End stage renal disease
Receiving active treatment for cancer (e.g., chemotherapy, biologics, or radiation therapy) with exceptions for maintenance therapies for cancer in remission (e.g., anti-estrogen for breast cancer)
Systemic illness or serious infection, e.g., pneumonia, sepsis, Coronavirus disease 2029 (COVID-19), in past 30 days
Immunological disease requiring immunosuppression, immunoglobulins, monoclonal antibodies, or plasmapheresis
Exclude if breastfeeding or if female patients of childbearing potential unable to practice highly effective contraception
History of severe allergic or anaphylactic reactions or hypersensitivity to inactive ingredients (arginine hydrochloride, histidine, histidine hydrochloride monohydrate, polysorbate 80)

Interventions

DRUGAnti-amyloid Monoclonal Antibodies (mAbs)

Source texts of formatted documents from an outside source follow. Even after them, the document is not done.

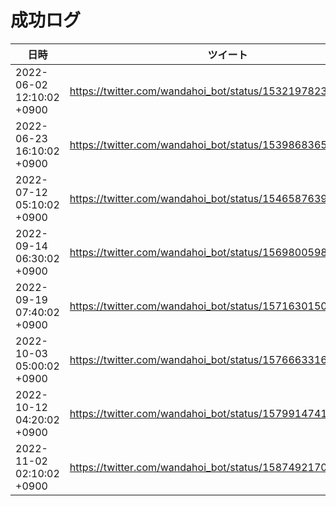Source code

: # 成功ログ

| 日時 | ツイート |
| ------ | ------ |
| 2022-06-02 12:10:02 +0900 | https://twitter.com/wandahoi_bot/status/1532197823394983937 |
| 2022-06-23 16:10:02 +0900 | https://twitter.com/wandahoi_bot/status/1539868365300281344 |
| 2022-07-12 05:10:02 +0900 | https://twitter.com/wandahoi_bot/status/1546587639079309313 |
| 2022-09-14 06:30:02 +0900 | https://twitter.com/wandahoi_bot/status/1569800598614343681 |
| 2022-09-19 07:40:02 +0900 | https://twitter.com/wandahoi_bot/status/1571630150885986304 |
| 2022-10-03 05:00:02 +0900 | https://twitter.com/wandahoi_bot/status/1576663316683898880 |
| 2022-10-12 04:20:02 +0900 | https://twitter.com/wandahoi_bot/status/1579914741551546368 |
| 2022-11-02 02:10:02 +0900 | https://twitter.com/wandahoi_bot/status/1587492170574876672 |
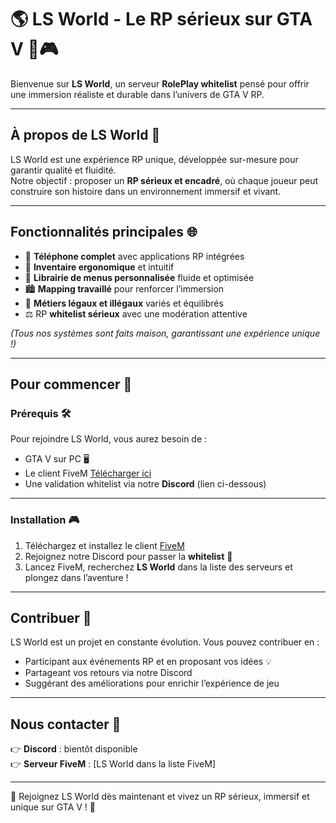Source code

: # 🌎 LS World - Le RP sérieux sur GTA V 🚗🎮  

Bienvenue sur **LS World**, un serveur **RolePlay whitelist** pensé pour offrir une immersion réaliste et durable dans l’univers de GTA V RP.  

---

## À propos de LS World 🌟  

LS World est une expérience RP unique, développée sur-mesure pour garantir qualité et fluidité.  
Notre objectif : proposer un **RP sérieux et encadré**, où chaque joueur peut construire son histoire dans un environnement immersif et vivant.  

---

## Fonctionnalités principales 🌐  

- 📱 **Téléphone complet** avec applications RP intégrées  
- 🎒 **Inventaire ergonomique** et intuitif  
- 📂 **Librairie de menus personnalisée** fluide et optimisée  
- 🏙️ **Mapping travaillé** pour renforcer l’immersion  
- 👔 **Métiers légaux et illégaux** variés et équilibrés  
- ⚖️ RP **whitelist sérieux** avec une modération attentive  

*(Tous nos systèmes sont faits maison, garantissant une expérience unique !)*  

---

## Pour commencer 🚀  

### Prérequis 🛠️  
Pour rejoindre LS World, vous aurez besoin de :  

- GTA V sur PC 🖥️  
- Le client FiveM [Télécharger ici](https://fivem.net/)  
- Une validation whitelist via notre **Discord** (lien ci-dessous)  

---

### Installation 🎮  

1. Téléchargez et installez le client [FiveM](https://fivem.net/)  
2. Rejoignez notre Discord pour passer la **whitelist** 📝  
3. Lancez FiveM, recherchez **LS World** dans la liste des serveurs et plongez dans l’aventure !  

---

## Contribuer 🤝  

LS World est un projet en constante évolution. Vous pouvez contribuer en :  
- Participant aux événements RP et en proposant vos idées 💡  
- Partageant vos retours via notre Discord  
- Suggérant des améliorations pour enrichir l’expérience de jeu  

---

## Nous contacter 📧  

👉 **Discord** : bientôt disponible  
👉 **Serveur FiveM** : [LS World dans la liste FiveM]  

---

🌟 Rejoignez LS World dès maintenant et vivez un RP sérieux, immersif et unique sur GTA V ! 🎉  
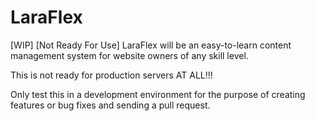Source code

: # LaraFlex
[WIP] [Not Ready For Use] LaraFlex will be an easy-to-learn content management system for website owners of any skill level.

This is not ready for production servers AT ALL!!!

Only test this in a development environment for the purpose of creating features or bug fixes and sending a pull request.
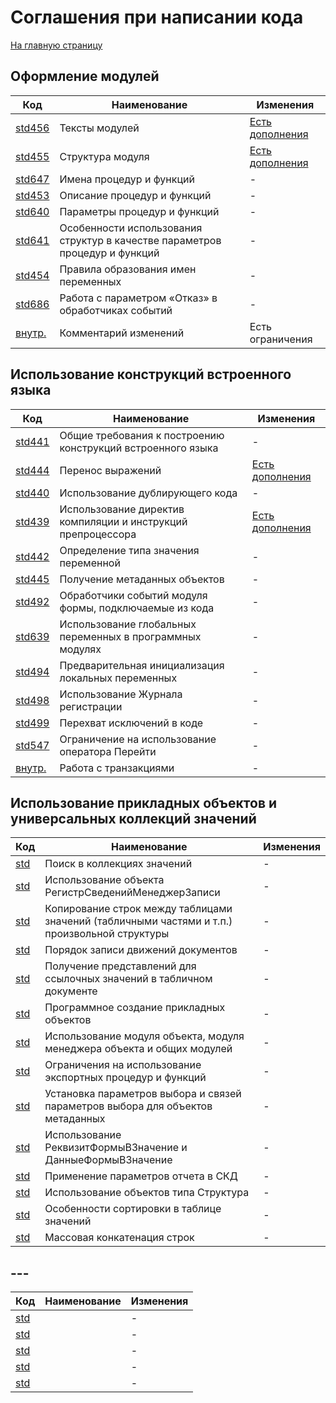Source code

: # Соглашения при написании кода

[На главную страницу](./main.MD)

## Оформление модулей

| Код | Наименование | Изменения |
|-|-|-|
| [std456](https://its.1c.ru/db/v8std#content:456:hdoc) | Тексты модулей | [Есть дополнения](./std456.MD) |
| [std455](https://its.1c.ru/db/v8std#content:455:hdoc) | Структура модуля | [Есть дополнения](./std455.MD) |
| [std647](https://its.1c.ru/db/v8std#content:647:hdoc) | Имена процедур и функций | - |
| [std453](https://its.1c.ru/db/v8std#content:453:hdoc) | Описание процедур и функций | - |
| [std640](https://its.1c.ru/db/v8std#content:640:hdoc) | Параметры процедур и функций | - |
| [std641](https://its.1c.ru/db/v8std#content:641:hdoc) | Особенности использования структур в качестве параметров процедур и функций | - |
| [std454](https://its.1c.ru/db/v8std#content:454:hdoc) | Правила образования имен переменных | - |
| [std686](https://its.1c.ru/db/v8std#content:686:hdoc) | Работа с параметром «Отказ» в обработчиках событий | - |
| [внутр.](./std_ptb_comments.MD) | Комментарий изменений | Есть ограничения |

## Использование конструкций встроенного языка

| Код | Наименование | Изменения |
|-|-|-|
| [std441](https://its.1c.ru/db/v8std#content:441:hdoc) | Общие требования к построению конструкций встроенного языка | - |
| [std444](https://its.1c.ru/db/v8std#content:444:hdoc) | Перенос выражений | [Есть дополнения](./std444.MD) |
| [std440](https://its.1c.ru/db/v8std#content:440:hdoc) | Использование дублирующего кода | - |
| [std439](https://its.1c.ru/db/v8std#content:439:hdoc) | Использование директив компиляции и инструкций препроцессора | [Есть дополнения](./std439.MD) |
| [std442](https://its.1c.ru/db/v8std#content:442:hdoc) | Определение типа значения переменной | - |
| [std445](https://its.1c.ru/db/v8std#content:445:hdoc) | Получение метаданных объектов | - |
| [std492](https://its.1c.ru/db/v8std#content:492:hdoc) | Обработчики событий модуля формы, подключаемые из кода | - |
| [std639](https://its.1c.ru/db/v8std#content:639:hdoc) | Использование глобальных переменных в программных модулях | - |
| [std494](https://its.1c.ru/db/v8std#content:494:hdoc) | Предварительная инициализация локальных переменных | - |
| [std498](https://its.1c.ru/db/v8std#content:498:hdoc) | Использование Журнала регистрации | - |
| [std499](https://its.1c.ru/db/v8std#content:499:hdoc) | Перехват исключений в коде | - |
| [std547](https://its.1c.ru/db/v8std#content:547:hdoc) | Ограничение на использование оператора Перейти | - |
| [внутр.](./std_ptb_transaction.MD) | Работа с транзакциями | - |

## Использование прикладных объектов и универсальных коллекций значений

| Код | Наименование | Изменения |
|-|-|-|
| [std]() | Поиск в коллекциях значений | - |
| [std]() | Использование объекта РегистрСведенийМенеджерЗаписи | - |
| [std]() | Копирование строк между таблицами значений (табличными частями и т.п.) произвольной структуры | - |
| [std]() | Порядок записи движений документов | - |
| [std]() | Получение представлений для ссылочных значений в табличном документе | - |
| [std]() | Программное создание прикладных объектов | - |
| [std]() | Использование модуля объекта, модуля менеджера объекта и общих модулей | - |
| [std]() | Ограничения на использование экспортных процедур и функций | - |
| [std]() | Установка параметров выбора и связей параметров выбора для объектов метаданных | - |
| [std]() | Использование РеквизитФормыВЗначение и ДанныеФормыВЗначение | - |
| [std]() | Применение параметров отчета в СКД | - |
| [std]() | Использование объектов типа Структура | - |
| [std]() | Особенности сортировки в таблице значений | - |
| [std]() | Массовая конкатенация строк | - |

## ---

| Код | Наименование | Изменения |
|-|-|-|
| [std]() |  | - |
| [std]() |  | - |
| [std]() |  | - |
| [std]() |  | - |
| [std]() |  | - |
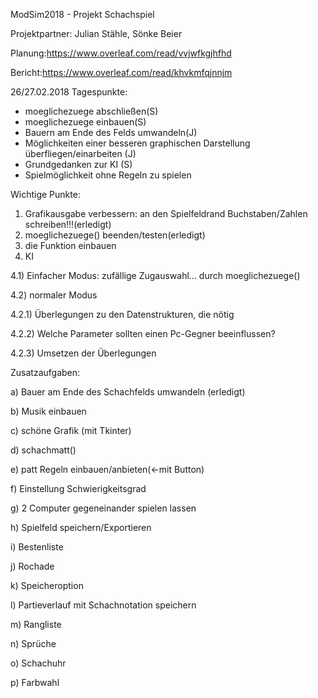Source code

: ModSim2018 - Projekt
Schachspiel

Projektpartner: Julian Stähle, Sönke Beier

Planung:https://www.overleaf.com/read/vvjwfkgjhfhd

Bericht:https://www.overleaf.com/read/khvkmfqjnnjm

26/27.02.2018 Tagespunkte:
- moeglichezuege abschließen(S)
- moeglichezuege einbauen(S)
- Bauern am Ende des Felds umwandeln(J)
- Möglichkeiten einer besseren graphischen Darstellung überfliegen/einarbeiten (J) 
- Grundgedanken zur KI (S)
- Spielmöglichkeit ohne Regeln zu spielen

Wichtige Punkte:
1) Grafikausgabe verbessern: an den Spielfeldrand Buchstaben/Zahlen schreiben!!!(erledigt)
2) moeglichezuege() beenden/testen(erledigt)
3) die Funktion einbauen
4) KI

4.1) Einfacher Modus: zufällige Zugauswahl... durch moeglichezuege()

4.2) normaler Modus 

4.2.1) Überlegungen zu den Datenstrukturen, die nötig 

4.2.2) Welche Parameter sollten einen Pc-Gegner beeinflussen?

4.2.3) Umsetzen der Überlegungen


Zusatzaufgaben:

a) Bauer am Ende des Schachfelds umwandeln (erledigt)

b) Musik einbauen

c) schöne Grafik (mit Tkinter)

d) schachmatt()

e) patt Regeln einbauen/anbieten(<-mit Button)

f) Einstellung Schwierigkeitsgrad

g) 2 Computer gegeneinander spielen lassen

h) Spielfeld speichern/Exportieren

i) Bestenliste

j) Rochade 

k) Speicheroption

l) Partieverlauf mit Schachnotation speichern

m) Rangliste

n) Sprüche 

o) Schachuhr

p) Farbwahl
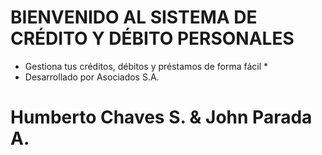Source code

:    BIENVENIDO AL SISTEMA DE CRÉDITO Y DÉBITO PERSONALES
==========================================================

  * Gestiona tus créditos, débitos y préstamos de forma fácil *
  * Desarrollado por Asociados S.A.

Humberto Chaves S. & John Parada A.
==========================================================
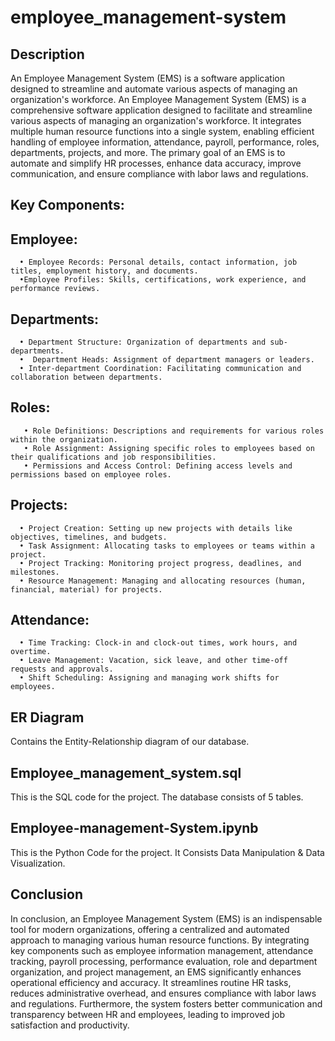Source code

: # employee_management-system
## Description
An Employee Management System (EMS) is a software application designed to streamline and automate various aspects of managing an organization's workforce. 
An Employee Management System (EMS) is a comprehensive software application designed to facilitate and streamline various aspects of managing an organization's workforce. It integrates multiple human resource functions into a single system, enabling efficient handling of employee information, attendance, payroll, performance, roles, departments, projects, and more. The primary goal of an EMS is to automate and simplify HR processes, enhance data accuracy, improve communication, and ensure compliance with labor laws and regulations.
## Key Components:
## Employee:

      • Employee Records: Personal details, contact information, job titles, employment history, and documents.
      •Employee Profiles: Skills, certifications, work experience, and performance reviews.
      
## Departments:
      • Department Structure: Organization of departments and sub-departments.
      •  Department Heads: Assignment of department managers or leaders.
      • Inter-department Coordination: Facilitating communication and collaboration between departments.

## Roles:
       • Role Definitions: Descriptions and requirements for various roles within the organization.
       • Role Assignment: Assigning specific roles to employees based on their qualifications and job responsibilities.
       • Permissions and Access Control: Defining access levels and permissions based on employee roles.
       
## Projects:
      • Project Creation: Setting up new projects with details like objectives, timelines, and budgets.
      • Task Assignment: Allocating tasks to employees or teams within a project.
      • Project Tracking: Monitoring project progress, deadlines, and milestones.
      • Resource Management: Managing and allocating resources (human, financial, material) for projects.
      
## Attendance:
      • Time Tracking: Clock-in and clock-out times, work hours, and overtime.
      • Leave Management: Vacation, sick leave, and other time-off requests and approvals.
      • Shift Scheduling: Assigning and managing work shifts for employees.
      
## ER Diagram

Contains the Entity-Relationship diagram of our database.

## Employee_management_system.sql

This is the SQL code for the project. The database consists of 5 tables.

## Employee-management-System.ipynb

This is the Python Code for the project. It Consists Data Manipulation & Data Visualization.

## Conclusion
In conclusion, an Employee Management System (EMS) is an indispensable tool for modern organizations, offering a centralized and automated approach to managing various human resource functions. By integrating key components such as employee information management, attendance tracking, payroll processing, performance evaluation, role and department organization, and project management, an EMS significantly enhances operational efficiency and accuracy. It streamlines routine HR tasks, reduces administrative overhead, and ensures compliance with labor laws and regulations. Furthermore, the system fosters better communication and transparency between HR and employees, leading to improved job satisfaction and productivity.

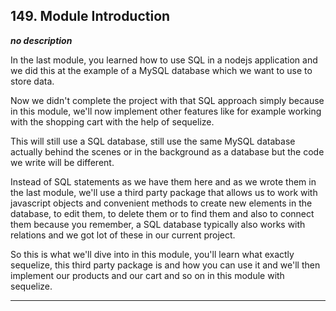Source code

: ## 149. Module Introduction

<strong><em>no description</em></strong>

In the last module, you learned how to use SQL in a nodejs application and we
did this at the example of a MySQL database which we want to use to store data. 

Now we didn't complete the project with that SQL approach simply because in this
module, we'll now implement other features like for example working with the
shopping cart with the help of sequelize. 

This will still use a SQL database, still use the same MySQL database actually
behind the scenes or in the background as a database but the code we write will
be different. 

Instead of SQL statements as we have them here and as we wrote them in the last
module, we'll use a third party package that allows us to work with javascript
objects and convenient methods to create new elements in the database, to edit
them, to delete them or to find them and also to connect them because you
remember, a SQL database typically also works with relations and we got lot of
these in our current project. 

So this is what we'll dive into in this module,  you'll learn what exactly
sequelize, this third party package is and how you can use it and we'll then
implement our products and our cart and so on in this module with sequelize. 

---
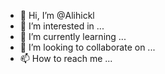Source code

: - 👋 Hi, I’m @Alihickl
- 👀 I’m interested in ...
- 🌱 I’m currently learning ...
- 💞️ I’m looking to collaborate on ...
- 📫 How to reach me ...

<!---
Alihickl/Alihickl is a ✨ special ✨ repository because its `README.md` (this file) appears on your GitHub profile.
You can click the Preview link to take a look at your changes.
--->
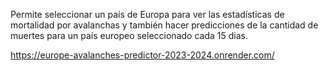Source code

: Permite seleccionar un país de Europa para ver las estadísticas de mortalidad por avalanchas y 
también hacer predicciones de la cantidad de muertes para un país europeo seleccionado cada 15 dias.


https://europe-avalanches-predictor-2023-2024.onrender.com/
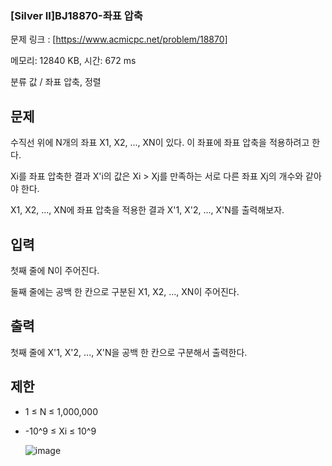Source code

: ### [Silver II]BJ18870-좌표 압축
문제 링크 : [https://www.acmicpc.net/problem/18870]


메모리: 12840 KB, 시간: 672 ms

분류
값 / 좌표 압축, 정렬


## 문제

수직선 위에 N개의 좌표 X1, X2, ..., XN이 있다. 이 좌표에 좌표 압축을 적용하려고 한다.

Xi를 좌표 압축한 결과 X'i의 값은 Xi > Xj를 만족하는 서로 다른 좌표 Xj의 개수와 같아야 한다.

X1, X2, ..., XN에 좌표 압축을 적용한 결과 X'1, X'2, ..., X'N를 출력해보자.

## 입력

첫째 줄에 N이 주어진다.

둘째 줄에는 공백 한 칸으로 구분된 X1, X2, ..., XN이 주어진다.

## 출력

첫째 줄에 X'1, X'2, ..., X'N을 공백 한 칸으로 구분해서 출력한다.

## 제한

- 1 ≤ N ≤ 1,000,000
- -10^9 ≤ Xi ≤ 10^9

  ![image](https://github.com/mooomiin/Moo_Mas/assets/28658500/0a3a160e-f7ca-4c99-b266-6d884f6bbdab)

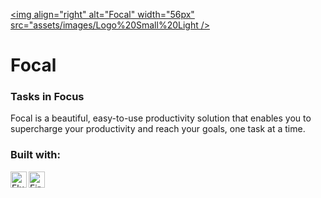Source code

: [<img align="right" alt="Focal" width="56px" src="assets/images/Logo%20Small%20Light />][focal]
<h1>Focal</h1>

### Tasks in Focus
Focal is a beautiful, easy-to-use productivity solution that enables you to supercharge your productivity and reach your goals, one task at a time.

### Built with:
<img align="left" alt="Flutter" width="26px" src="https://img.icons8.com/color/48/000000/flutter.png" />
<img align="left" alt="Firebase" width="26px" src="https://img.icons8.com/color/48/000000/firebase.png" />

[focal]: https://getfocal.app
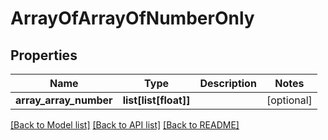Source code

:# ArrayOfArrayOfNumberOnly


## Properties
Name | Type | Description | Notes
------------ | ------------- | ------------- | -------------
**array_array_number** | **list[list[float]]** |  | [optional] 

[[Back to Model list]](../README.md#documentation-for-models) [[Back to API list]](../README.md#documentation-for-api-endpoints) [[Back to README]](../README.md)


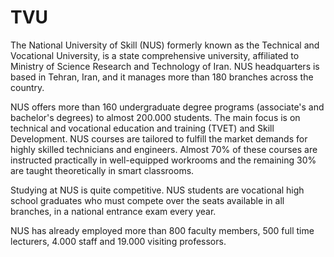 # TVU
The National University of Skill (NUS)  formerly known as the Technical and Vocational University, is a state comprehensive university, affiliated to Ministry of Science Research and Technology of Iran. NUS headquarters is based in Tehran, Iran, and it manages more than 180 branches across the country.

NUS offers more than 160 undergraduate degree programs (associate's and bachelor's degrees) to almost 200.000 students. The main focus is on technical and vocational education and training (TVET) and Skill Development. NUS courses are tailored to fulfill the market demands for highly skilled technicians and engineers. Almost 70% of these courses are instructed practically in well-equipped workrooms and the remaining 30% are taught theoretically in smart classrooms.

Studying at NUS is quite competitive. NUS students are vocational high school graduates who must compete over the seats available in all branches, in a national entrance exam every year.

NUS has already employed more than 800 faculty members, 500 full time lecturers, 4.000 staff and 19.000 visiting professors. 

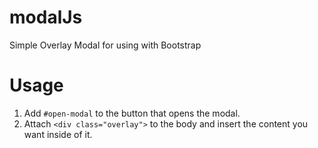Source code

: # modalJs
Simple Overlay Modal for using with Bootstrap

# Usage
1. Add `#open-modal` to the button that opens the modal.
2. Attach `<div class="overlay">` to the body and insert the content you want inside of it.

Infusions of lecanemab occur every 2-weeks as indicated in the FDA labeling. After 18 months of treatment, an amyloid positron emission tomography (PET) scan with FDA-approved radiotracer is performed to confirm clearance of amyloid pathology. It is anticipated that most individuals treated with lecanemab for 18 months will no longer have positive amyloid PET scans. In those instances where persistent amyloid pathology is seen, every 2-week treatment with lecanemab will be continued for an additional 6 months with repeat amyloid PET scan until amyloid clearance is achieved. If an individual has progressed to moderate or severe stages of AD dementia during the initial 18 months of treatment and amyloid PET shows failure to clear amyloid pathology, treatment will be terminated. Dosing frequency after 18 months (or after amyloid clearance) remains unclear and will need to be determined with additional evidence development.

COMBINATION_PRODUCTStandard of Care

The standard of care, other than treatment with anti-amyloid mAbs, provided at the study clinics.